TASK REQUIREMENTS: Your job with the data below is to output exactly the lines from the one holding "## 规范Nginx.conf" down to the one holding "to prevent the", both included, and no others.

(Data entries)
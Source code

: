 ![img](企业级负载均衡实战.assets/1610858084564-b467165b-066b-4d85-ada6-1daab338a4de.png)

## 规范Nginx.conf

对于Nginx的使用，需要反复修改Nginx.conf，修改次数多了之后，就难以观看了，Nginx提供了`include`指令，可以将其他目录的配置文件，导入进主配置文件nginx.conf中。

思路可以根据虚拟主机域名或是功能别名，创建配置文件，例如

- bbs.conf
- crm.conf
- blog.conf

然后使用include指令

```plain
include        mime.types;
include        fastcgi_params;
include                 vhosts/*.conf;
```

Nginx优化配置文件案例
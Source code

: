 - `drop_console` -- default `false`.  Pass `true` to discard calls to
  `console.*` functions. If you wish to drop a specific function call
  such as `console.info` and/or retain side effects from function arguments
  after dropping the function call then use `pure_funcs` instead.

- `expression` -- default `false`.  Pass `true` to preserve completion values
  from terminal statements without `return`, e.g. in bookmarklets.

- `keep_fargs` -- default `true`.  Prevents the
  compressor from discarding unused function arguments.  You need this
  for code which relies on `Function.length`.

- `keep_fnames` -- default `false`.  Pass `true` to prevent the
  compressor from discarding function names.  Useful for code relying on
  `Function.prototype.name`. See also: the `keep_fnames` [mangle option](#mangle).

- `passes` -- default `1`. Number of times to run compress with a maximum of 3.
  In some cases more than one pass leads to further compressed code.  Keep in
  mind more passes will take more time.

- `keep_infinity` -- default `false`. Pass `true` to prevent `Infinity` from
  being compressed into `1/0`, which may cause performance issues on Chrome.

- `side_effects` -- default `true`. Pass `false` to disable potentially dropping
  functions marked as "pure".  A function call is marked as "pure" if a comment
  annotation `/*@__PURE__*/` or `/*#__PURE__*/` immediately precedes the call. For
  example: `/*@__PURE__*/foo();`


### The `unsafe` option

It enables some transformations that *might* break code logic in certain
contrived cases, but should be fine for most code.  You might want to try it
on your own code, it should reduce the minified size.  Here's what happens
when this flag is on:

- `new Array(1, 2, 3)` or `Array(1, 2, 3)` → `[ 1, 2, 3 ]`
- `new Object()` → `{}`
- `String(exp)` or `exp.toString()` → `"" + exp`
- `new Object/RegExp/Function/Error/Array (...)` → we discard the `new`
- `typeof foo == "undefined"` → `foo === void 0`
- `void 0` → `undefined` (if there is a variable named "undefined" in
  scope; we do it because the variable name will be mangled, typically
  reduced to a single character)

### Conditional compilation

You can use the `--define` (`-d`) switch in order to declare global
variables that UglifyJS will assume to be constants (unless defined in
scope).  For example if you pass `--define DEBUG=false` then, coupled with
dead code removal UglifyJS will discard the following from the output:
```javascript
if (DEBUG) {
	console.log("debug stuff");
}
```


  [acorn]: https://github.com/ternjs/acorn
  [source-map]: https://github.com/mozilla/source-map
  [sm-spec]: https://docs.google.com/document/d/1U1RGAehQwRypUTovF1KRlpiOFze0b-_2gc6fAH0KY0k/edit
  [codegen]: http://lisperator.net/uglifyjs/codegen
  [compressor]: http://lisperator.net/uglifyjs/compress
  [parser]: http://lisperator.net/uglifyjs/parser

RESPONSE TO THE EXERCISE:
## 规范Nginx.conf

对于Nginx的使用，需要反复修改Nginx.conf，修改次数多了之后，就难以观看了，Nginx提供了`include`指令，可以将其他目录的配置文件，导入进主配置文件nginx.conf中。

思路可以根据虚拟主机域名或是功能别名，创建配置文件，例如

- bbs.conf
- crm.conf
- blog.conf

然后使用include指令

```plain
include        mime.types;
include        fastcgi_params;
include                 vhosts/*.conf;
```

Nginx优化配置文件案例
Source code

: - `drop_console` -- default `false`.  Pass `true` to discard calls to
  `console.*` functions. If you wish to drop a specific function call
  such as `console.info` and/or retain side effects from function arguments
  after dropping the function call then use `pure_funcs` instead.

- `expression` -- default `false`.  Pass `true` to preserve completion values
  from terminal statements without `return`, e.g. in bookmarklets.

- `keep_fargs` -- default `true`.  Prevents the
  compressor from discarding unused function arguments.  You need this
  for code which relies on `Function.length`.

- `keep_fnames` -- default `false`.  Pass `true` to prevent the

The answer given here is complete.